• _Exercise goal_
Each of the entries beneath this task should be written out exactly.

• _Supplied entries_
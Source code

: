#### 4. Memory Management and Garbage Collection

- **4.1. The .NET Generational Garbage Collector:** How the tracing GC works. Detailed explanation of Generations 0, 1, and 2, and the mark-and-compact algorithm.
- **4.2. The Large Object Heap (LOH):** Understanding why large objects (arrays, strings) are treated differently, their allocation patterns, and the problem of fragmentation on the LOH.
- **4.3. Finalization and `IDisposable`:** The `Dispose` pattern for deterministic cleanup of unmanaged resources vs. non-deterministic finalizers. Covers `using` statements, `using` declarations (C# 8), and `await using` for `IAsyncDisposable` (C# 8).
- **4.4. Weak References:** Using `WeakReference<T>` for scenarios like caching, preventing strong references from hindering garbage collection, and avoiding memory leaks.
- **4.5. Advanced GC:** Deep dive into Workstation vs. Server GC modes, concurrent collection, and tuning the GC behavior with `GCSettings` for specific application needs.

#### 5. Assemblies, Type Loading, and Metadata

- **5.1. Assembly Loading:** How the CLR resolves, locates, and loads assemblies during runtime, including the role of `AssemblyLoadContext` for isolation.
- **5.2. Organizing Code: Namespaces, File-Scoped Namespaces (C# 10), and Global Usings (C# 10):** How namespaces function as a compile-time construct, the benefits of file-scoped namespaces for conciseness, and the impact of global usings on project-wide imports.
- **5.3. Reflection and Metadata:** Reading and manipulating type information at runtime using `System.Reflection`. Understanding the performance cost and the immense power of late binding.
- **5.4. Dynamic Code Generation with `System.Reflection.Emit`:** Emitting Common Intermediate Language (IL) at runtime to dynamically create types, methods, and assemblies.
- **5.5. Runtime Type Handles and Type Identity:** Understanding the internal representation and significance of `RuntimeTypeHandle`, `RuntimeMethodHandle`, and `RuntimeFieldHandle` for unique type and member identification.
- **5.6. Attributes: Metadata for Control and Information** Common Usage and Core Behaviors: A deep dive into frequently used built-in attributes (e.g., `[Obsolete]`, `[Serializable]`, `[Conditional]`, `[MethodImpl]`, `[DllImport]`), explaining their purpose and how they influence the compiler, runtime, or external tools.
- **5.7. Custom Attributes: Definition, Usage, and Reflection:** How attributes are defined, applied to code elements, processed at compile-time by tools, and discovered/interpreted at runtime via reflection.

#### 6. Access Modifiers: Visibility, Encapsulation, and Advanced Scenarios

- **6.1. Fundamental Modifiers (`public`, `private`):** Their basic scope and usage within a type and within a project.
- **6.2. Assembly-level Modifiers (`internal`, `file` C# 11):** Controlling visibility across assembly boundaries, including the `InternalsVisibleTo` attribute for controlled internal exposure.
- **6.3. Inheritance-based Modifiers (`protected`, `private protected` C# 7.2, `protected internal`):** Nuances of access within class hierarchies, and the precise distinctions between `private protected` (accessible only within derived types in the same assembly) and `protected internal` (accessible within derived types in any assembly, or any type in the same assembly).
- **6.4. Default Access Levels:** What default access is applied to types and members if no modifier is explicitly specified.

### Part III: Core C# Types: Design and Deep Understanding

• _Answer to the problem_
Source code

:#### 4. Memory Management and Garbage Collection

- **4.1. The .NET Generational Garbage Collector:** How the tracing GC works. Detailed explanation of Generations 0, 1, and 2, and the mark-and-compact algorithm.
- **4.2. The Large Object Heap (LOH):** Understanding why large objects (arrays, strings) are treated differently, their allocation patterns, and the problem of fragmentation on the LOH.
- **4.3. Finalization and `IDisposable`:** The `Dispose` pattern for deterministic cleanup of unmanaged resources vs. non-deterministic finalizers. Covers `using` statements, `using` declarations (C# 8), and `await using` for `IAsyncDisposable` (C# 8).
- **4.4. Weak References:** Using `WeakReference<T>` for scenarios like caching, preventing strong references from hindering garbage collection, and avoiding memory leaks.
- **4.5. Advanced GC:** Deep dive into Workstation vs. Server GC modes, concurrent collection, and tuning the GC behavior with `GCSettings` for specific application needs.

#### 5. Assemblies, Type Loading, and Metadata

- **5.1. Assembly Loading:** How the CLR resolves, locates, and loads assemblies during runtime, including the role of `AssemblyLoadContext` for isolation.
- **5.2. Organizing Code: Namespaces, File-Scoped Namespaces (C# 10), and Global Usings (C# 10):** How namespaces function as a compile-time construct, the benefits of file-scoped namespaces for conciseness, and the impact of global usings on project-wide imports.
- **5.3. Reflection and Metadata:** Reading and manipulating type information at runtime using `System.Reflection`. Understanding the performance cost and the immense power of late binding.
- **5.4. Dynamic Code Generation with `System.Reflection.Emit`:** Emitting Common Intermediate Language (IL) at runtime to dynamically create types, methods, and assemblies.
- **5.5. Runtime Type Handles and Type Identity:** Understanding the internal representation and significance of `RuntimeTypeHandle`, `RuntimeMethodHandle`, and `RuntimeFieldHandle` for unique type and member identification.
- **5.6. Attributes: Metadata for Control and Information** Common Usage and Core Behaviors: A deep dive into frequently used built-in attributes (e.g., `[Obsolete]`, `[Serializable]`, `[Conditional]`, `[MethodImpl]`, `[DllImport]`), explaining their purpose and how they influence the compiler, runtime, or external tools.
- **5.7. Custom Attributes: Definition, Usage, and Reflection:** How attributes are defined, applied to code elements, processed at compile-time by tools, and discovered/interpreted at runtime via reflection.

#### 6. Access Modifiers: Visibility, Encapsulation, and Advanced Scenarios

- **6.1. Fundamental Modifiers (`public`, `private`):** Their basic scope and usage within a type and within a project.
- **6.2. Assembly-level Modifiers (`internal`, `file` C# 11):** Controlling visibility across assembly boundaries, including the `InternalsVisibleTo` attribute for controlled internal exposure.
- **6.3. Inheritance-based Modifiers (`protected`, `private protected` C# 7.2, `protected internal`):** Nuances of access within class hierarchies, and the precise distinctions between `private protected` (accessible only within derived types in the same assembly) and `protected internal` (accessible within derived types in any assembly, or any type in the same assembly).
- **6.4. Default Access Levels:** What default access is applied to types and members if no modifier is explicitly specified.

### Part III: Core C# Types: Design and Deep Understanding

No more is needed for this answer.